ASSIGNMENT: Copy each line below exactly.

Entries taken from a collection:
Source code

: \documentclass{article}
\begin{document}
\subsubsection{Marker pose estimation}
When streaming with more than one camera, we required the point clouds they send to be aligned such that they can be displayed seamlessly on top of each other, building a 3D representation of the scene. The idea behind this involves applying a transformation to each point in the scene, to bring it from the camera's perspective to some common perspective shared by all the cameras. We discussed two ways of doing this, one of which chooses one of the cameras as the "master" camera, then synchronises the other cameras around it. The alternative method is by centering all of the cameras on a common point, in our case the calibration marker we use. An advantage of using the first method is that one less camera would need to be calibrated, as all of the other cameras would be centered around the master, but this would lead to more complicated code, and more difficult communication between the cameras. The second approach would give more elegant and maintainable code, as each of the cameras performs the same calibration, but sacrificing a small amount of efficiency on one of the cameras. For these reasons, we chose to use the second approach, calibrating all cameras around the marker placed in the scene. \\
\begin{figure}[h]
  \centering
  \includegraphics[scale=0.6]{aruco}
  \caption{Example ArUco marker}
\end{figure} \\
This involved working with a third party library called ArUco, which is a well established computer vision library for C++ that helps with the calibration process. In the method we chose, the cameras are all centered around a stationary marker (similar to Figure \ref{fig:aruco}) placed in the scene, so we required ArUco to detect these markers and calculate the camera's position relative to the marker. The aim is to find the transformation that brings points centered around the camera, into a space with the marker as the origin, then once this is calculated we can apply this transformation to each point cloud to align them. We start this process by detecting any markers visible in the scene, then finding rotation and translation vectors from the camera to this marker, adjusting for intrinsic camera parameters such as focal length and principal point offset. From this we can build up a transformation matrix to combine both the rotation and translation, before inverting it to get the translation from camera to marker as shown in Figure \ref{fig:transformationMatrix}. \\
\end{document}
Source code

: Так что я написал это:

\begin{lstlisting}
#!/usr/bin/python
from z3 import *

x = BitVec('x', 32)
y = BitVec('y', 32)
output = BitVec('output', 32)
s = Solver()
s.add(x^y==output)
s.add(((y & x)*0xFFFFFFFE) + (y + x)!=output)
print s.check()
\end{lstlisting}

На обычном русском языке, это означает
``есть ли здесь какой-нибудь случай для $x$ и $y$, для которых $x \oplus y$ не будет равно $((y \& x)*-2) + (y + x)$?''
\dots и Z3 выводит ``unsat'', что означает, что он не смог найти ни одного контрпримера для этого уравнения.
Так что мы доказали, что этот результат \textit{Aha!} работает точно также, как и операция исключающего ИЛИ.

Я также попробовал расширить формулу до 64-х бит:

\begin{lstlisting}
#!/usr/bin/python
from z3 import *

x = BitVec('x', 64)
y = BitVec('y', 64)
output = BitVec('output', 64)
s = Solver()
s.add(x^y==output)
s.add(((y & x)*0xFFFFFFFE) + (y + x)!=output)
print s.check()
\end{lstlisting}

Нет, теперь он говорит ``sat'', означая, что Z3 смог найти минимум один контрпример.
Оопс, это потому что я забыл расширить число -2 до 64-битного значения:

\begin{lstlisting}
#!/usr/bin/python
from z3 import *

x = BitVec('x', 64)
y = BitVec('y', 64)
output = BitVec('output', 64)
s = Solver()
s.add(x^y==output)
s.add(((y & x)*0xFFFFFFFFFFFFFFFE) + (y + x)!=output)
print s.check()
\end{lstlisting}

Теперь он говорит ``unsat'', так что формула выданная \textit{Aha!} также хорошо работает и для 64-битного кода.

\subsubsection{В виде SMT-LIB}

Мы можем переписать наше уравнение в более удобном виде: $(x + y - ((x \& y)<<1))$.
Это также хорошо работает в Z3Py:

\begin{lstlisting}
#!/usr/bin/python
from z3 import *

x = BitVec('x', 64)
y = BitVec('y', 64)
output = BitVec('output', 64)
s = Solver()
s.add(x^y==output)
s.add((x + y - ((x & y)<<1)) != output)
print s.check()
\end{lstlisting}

SOLUTION FOR THIS TASK:
Source code

: \documentclass{article}
\begin{document}
\subsubsection{Marker pose estimation}
When streaming with more than one camera, we required the point clouds they send to be aligned such that they can be displayed seamlessly on top of each other, building a 3D representation of the scene. The idea behind this involves applying a transformation to each point in the scene, to bring it from the camera's perspective to some common perspective shared by all the cameras. We discussed two ways of doing this, one of which chooses one of the cameras as the "master" camera, then synchronises the other cameras around it. The alternative method is by centering all of the cameras on a common point, in our case the calibration marker we use. An advantage of using the first method is that one less camera would need to be calibrated, as all of the other cameras would be centered around the master, but this would lead to more complicated code, and more difficult communication between the cameras. The second approach would give more elegant and maintainable code, as each of the cameras performs the same calibration, but sacrificing a small amount of efficiency on one of the cameras. For these reasons, we chose to use the second approach, calibrating all cameras around the marker placed in the scene. \\
\begin{figure}[h]
  \centering
  \includegraphics[scale=0.6]{aruco}
  \caption{Example ArUco marker}
\end{figure} \\
This involved working with a third party library called ArUco, which is a well established computer vision library for C++ that helps with the calibration process. In the method we chose, the cameras are all centered around a stationary marker (similar to Figure \ref{fig:aruco}) placed in the scene, so we required ArUco to detect these markers and calculate the camera's position relative to the marker. The aim is to find the transformation that brings points centered around the camera, into a space with the marker as the origin, then once this is calculated we can apply this transformation to each point cloud to align them. We start this process by detecting any markers visible in the scene, then finding rotation and translation vectors from the camera to this marker, adjusting for intrinsic camera parameters such as focal length and principal point offset. From this we can build up a transformation matrix to combine both the rotation and translation, before inverting it to get the translation from camera to marker as shown in Figure \ref{fig:transformationMatrix}. \\
\end{document}
Source code

: Так что я написал это:

\begin{lstlisting}
#!/usr/bin/python
from z3 import *

x = BitVec('x', 32)
y = BitVec('y', 32)
output = BitVec('output', 32)
s = Solver()
s.add(x^y==output)
s.add(((y & x)*0xFFFFFFFE) + (y + x)!=output)
print s.check()
\end{lstlisting}

На обычном русском языке, это означает
``есть ли здесь какой-нибудь случай для $x$ и $y$, для которых $x \oplus y$ не будет равно $((y \& x)*-2) + (y + x)$?''
\dots и Z3 выводит ``unsat'', что означает, что он не смог найти ни одного контрпримера для этого уравнения.
Так что мы доказали, что этот результат \textit{Aha!} работает точно также, как и операция исключающего ИЛИ.

Я также попробовал расширить формулу до 64-х бит:

\begin{lstlisting}
#!/usr/bin/python
from z3 import *

x = BitVec('x', 64)
y = BitVec('y', 64)
output = BitVec('output', 64)
s = Solver()
s.add(x^y==output)
s.add(((y & x)*0xFFFFFFFE) + (y + x)!=output)
print s.check()
\end{lstlisting}

Нет, теперь он говорит ``sat'', означая, что Z3 смог найти минимум один контрпример.
Оопс, это потому что я забыл расширить число -2 до 64-битного значения:

\begin{lstlisting}
#!/usr/bin/python
from z3 import *

x = BitVec('x', 64)
y = BitVec('y', 64)
output = BitVec('output', 64)
s = Solver()
s.add(x^y==output)
s.add(((y & x)*0xFFFFFFFFFFFFFFFE) + (y + x)!=output)
print s.check()
\end{lstlisting}

Теперь он говорит ``unsat'', так что формула выданная \textit{Aha!} также хорошо работает и для 64-битного кода.

\subsubsection{В виде SMT-LIB}

Мы можем переписать наше уравнение в более удобном виде: $(x + y - ((x \& y)<<1))$.
Это также хорошо работает в Z3Py:

\begin{lstlisting}
#!/usr/bin/python
from z3 import *

x = BitVec('x', 64)
y = BitVec('y', 64)
output = BitVec('output', 64)
s = Solver()
s.add(x^y==output)
s.add((x + y - ((x & y)<<1)) != output)
print s.check()
\end{lstlisting}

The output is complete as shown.